The noble Lord, Lord Foulkes, showed a worrying interest in the subject of pyrotechnics, which should be extremely alarming for those of us on the Government Front Bench. I can tell him that we have allowed approved bodies on pyrotechnics to be based outside the UK from 1 January 2021 because, as the noble Baroness, Lady Bakewell, pointed out, currently there is no UK-approved body in the UK. It should be noted that any approved body requirements need to be approved by the Secretary of State.
My noble friend Lady McIntosh addressed the impact assessment. I can tell her that the withdrawal agreement Act sets out an impact assessment on the provisions governing the UK’s exit from the EU, including the terms of the Northern Ireland protocol.

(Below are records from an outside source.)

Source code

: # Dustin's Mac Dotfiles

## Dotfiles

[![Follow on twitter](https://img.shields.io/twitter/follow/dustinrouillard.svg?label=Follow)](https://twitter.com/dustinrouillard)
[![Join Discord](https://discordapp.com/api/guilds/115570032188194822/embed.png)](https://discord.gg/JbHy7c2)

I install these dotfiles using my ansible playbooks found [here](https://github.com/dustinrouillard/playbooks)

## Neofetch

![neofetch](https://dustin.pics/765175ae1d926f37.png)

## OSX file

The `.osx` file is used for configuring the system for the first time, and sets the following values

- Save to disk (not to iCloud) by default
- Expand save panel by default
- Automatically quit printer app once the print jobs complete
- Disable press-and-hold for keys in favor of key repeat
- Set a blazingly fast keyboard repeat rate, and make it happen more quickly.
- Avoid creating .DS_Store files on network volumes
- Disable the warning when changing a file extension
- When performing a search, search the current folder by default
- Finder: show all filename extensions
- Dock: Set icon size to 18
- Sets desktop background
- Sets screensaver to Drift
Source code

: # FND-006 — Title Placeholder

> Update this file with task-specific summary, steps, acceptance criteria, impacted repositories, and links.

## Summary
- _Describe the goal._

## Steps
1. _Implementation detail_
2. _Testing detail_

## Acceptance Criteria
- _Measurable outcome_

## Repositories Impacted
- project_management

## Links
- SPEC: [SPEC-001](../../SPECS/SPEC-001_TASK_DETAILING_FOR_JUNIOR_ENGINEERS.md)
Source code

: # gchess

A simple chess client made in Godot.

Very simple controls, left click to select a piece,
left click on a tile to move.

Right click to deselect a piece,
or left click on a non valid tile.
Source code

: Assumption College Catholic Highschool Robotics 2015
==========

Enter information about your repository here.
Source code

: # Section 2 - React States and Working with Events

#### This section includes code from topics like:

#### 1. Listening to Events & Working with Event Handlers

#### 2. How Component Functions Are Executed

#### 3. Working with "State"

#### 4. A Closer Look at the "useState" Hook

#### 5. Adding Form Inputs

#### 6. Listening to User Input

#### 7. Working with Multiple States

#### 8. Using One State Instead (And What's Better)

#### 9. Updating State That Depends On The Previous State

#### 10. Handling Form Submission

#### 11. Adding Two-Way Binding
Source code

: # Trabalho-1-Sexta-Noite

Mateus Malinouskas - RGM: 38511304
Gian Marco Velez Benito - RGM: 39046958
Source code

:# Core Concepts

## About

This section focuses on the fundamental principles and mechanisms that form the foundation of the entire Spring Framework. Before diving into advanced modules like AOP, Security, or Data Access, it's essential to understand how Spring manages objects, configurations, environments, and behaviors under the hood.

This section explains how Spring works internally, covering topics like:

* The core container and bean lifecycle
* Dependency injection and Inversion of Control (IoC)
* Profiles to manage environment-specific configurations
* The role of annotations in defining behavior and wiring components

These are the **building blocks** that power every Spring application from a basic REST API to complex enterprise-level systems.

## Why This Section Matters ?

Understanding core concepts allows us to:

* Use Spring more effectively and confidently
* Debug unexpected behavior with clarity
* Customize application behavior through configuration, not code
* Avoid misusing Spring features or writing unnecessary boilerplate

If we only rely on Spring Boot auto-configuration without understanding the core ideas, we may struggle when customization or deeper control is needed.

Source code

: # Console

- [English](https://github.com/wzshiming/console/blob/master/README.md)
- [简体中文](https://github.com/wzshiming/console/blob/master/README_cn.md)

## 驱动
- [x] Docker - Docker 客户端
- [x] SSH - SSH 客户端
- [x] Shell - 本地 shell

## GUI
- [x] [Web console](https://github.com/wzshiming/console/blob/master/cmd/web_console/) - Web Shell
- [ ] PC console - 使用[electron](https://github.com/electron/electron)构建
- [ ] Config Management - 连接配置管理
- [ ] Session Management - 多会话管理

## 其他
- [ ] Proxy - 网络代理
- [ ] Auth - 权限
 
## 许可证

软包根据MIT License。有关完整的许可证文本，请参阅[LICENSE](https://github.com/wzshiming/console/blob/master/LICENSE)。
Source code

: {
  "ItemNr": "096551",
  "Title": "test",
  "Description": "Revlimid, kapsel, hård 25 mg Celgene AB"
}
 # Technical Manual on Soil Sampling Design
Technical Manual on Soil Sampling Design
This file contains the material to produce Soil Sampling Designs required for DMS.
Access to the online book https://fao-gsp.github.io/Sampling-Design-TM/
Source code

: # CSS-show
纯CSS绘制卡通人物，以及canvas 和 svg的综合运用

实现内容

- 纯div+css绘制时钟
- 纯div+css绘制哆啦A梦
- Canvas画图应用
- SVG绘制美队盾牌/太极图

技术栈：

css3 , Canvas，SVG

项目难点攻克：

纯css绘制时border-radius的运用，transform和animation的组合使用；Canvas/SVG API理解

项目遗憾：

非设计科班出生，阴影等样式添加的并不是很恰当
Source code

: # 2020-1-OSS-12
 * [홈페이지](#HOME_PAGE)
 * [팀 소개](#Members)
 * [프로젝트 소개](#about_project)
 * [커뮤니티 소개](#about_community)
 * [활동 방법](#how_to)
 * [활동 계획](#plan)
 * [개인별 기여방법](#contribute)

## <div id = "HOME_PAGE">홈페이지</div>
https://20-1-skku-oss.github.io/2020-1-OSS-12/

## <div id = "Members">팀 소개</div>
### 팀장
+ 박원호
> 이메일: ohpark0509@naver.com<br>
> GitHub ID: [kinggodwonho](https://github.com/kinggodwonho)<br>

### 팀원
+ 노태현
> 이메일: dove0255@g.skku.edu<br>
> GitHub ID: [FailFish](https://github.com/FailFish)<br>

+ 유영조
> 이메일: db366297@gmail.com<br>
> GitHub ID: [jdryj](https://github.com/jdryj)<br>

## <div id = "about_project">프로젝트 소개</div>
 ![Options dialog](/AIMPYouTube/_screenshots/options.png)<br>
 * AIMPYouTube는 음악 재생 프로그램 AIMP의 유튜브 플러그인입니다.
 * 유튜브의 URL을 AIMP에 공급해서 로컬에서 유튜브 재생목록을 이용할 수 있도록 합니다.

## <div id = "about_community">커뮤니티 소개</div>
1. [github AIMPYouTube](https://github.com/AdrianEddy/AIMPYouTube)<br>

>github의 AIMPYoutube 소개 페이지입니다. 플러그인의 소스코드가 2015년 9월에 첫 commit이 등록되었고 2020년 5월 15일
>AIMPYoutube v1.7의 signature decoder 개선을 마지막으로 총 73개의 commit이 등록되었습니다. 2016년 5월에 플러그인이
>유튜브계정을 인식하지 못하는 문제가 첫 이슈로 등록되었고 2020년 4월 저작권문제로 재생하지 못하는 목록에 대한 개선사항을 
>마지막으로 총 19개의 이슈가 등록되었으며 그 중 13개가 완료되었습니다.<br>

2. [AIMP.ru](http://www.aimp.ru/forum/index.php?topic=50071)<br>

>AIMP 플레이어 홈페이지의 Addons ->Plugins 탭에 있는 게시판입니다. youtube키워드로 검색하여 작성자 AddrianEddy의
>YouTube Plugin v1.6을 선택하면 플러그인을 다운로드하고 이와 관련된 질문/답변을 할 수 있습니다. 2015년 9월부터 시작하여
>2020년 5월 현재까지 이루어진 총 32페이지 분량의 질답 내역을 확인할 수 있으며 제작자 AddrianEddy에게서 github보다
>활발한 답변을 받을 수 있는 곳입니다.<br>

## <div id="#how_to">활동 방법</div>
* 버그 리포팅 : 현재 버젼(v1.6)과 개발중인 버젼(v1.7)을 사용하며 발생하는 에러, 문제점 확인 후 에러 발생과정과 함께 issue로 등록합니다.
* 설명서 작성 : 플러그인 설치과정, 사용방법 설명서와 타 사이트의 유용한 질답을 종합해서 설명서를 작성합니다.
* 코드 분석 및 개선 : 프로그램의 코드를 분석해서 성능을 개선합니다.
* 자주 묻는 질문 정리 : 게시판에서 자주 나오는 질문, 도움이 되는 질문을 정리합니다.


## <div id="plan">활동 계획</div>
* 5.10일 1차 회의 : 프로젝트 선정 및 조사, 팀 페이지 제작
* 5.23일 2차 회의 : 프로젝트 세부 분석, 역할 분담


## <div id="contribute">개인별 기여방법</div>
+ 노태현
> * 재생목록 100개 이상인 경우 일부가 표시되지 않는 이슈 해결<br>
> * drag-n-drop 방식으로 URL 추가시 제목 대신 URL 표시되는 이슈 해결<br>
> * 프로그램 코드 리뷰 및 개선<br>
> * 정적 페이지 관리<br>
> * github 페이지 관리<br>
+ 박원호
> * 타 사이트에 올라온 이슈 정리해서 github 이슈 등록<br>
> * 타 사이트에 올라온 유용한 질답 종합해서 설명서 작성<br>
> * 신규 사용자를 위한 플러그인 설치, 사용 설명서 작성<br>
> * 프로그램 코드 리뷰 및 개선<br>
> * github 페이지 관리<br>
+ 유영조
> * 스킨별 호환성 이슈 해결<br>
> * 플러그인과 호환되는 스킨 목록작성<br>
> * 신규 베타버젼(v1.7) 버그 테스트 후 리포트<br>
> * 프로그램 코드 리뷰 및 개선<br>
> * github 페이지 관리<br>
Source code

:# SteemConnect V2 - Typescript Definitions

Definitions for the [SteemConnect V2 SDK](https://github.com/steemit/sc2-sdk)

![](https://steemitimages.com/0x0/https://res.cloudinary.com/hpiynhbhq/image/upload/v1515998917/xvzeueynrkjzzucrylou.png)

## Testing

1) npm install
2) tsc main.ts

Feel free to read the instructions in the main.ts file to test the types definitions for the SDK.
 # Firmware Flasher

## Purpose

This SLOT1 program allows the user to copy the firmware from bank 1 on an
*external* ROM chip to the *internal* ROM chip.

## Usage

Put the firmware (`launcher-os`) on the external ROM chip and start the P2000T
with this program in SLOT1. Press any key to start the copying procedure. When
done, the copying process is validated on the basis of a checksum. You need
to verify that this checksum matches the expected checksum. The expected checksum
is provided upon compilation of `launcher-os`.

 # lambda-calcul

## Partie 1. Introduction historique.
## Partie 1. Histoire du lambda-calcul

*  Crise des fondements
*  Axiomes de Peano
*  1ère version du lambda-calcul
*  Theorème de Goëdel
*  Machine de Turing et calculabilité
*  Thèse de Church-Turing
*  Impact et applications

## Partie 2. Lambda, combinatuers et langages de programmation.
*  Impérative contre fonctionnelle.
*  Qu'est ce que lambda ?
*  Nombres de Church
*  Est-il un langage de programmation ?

This SI is the detailed implementation of that policy, which has already been assessed by that impact assessment, so no new burdens need to be assessed.
In response to the question from the noble Baroness, Lady Ritchie, about UKNI indication and misuse penalties, the UK has high levels of product safety to protect the public from potentially dangerous products. When our market surveillance authorities find that a business has misused a product conformity marking, such as the UKNI, our starting position will be to help businesses to understand and comply with the rules, unless it is a particularly serious breach of product safety. There will usually be a period of time for the business to correct the non-compliance before we take any action.
The noble Baronesses, Lady Bennett and Lady McIntosh, raised the subject of business readiness. Further guidance has since been published and more than 3,000 people have attended government webinars to help them to get ready for the end of the transition period, with 86% of those polled saying that they would take action to prepare their business as a direct result of these sessions. A second phase of webinars is running throughout November and December, covering key issues that could affect businesses in multiple sectors, including personal data and regulations on manufactured goods.
Coming back to the impact assessment, we have assessed the changes related to setting out the time limits to end recognition of the CE mark as below the de minimis threshold of £5 million per annum; an impact assessment is therefore not required, according to the Government’s better regulation framework. I say that to the noble Baroness, Lady McIntosh, and the noble Lord, Lord Bassam.
The noble Lord, Lord Empey, raised the subject of unfettered access if standards diverge between Great Britain and Northern Ireland. Under unfettered access qualifying, Northern Ireland goods can be placed on the Great Britain market without the need for further approvals. This means that goods that are valid on the Northern Ireland market will be valid on the market in the rest of the UK. We have been clear that unfettered access will not cover goods travelling directly from Ireland or the rest of the EU being imported into Great Britain. Northern Ireland businesses will need to label goods that are placed on the market in the rest of the UK with their own contact details, in common with UK businesses placing goods from outside the UK on the GB market.
I am running out of time. I have a number of other queries to respond to so I will be happy to write to noble Lords, with my apologies. With those comments, I commend these regulations to the House.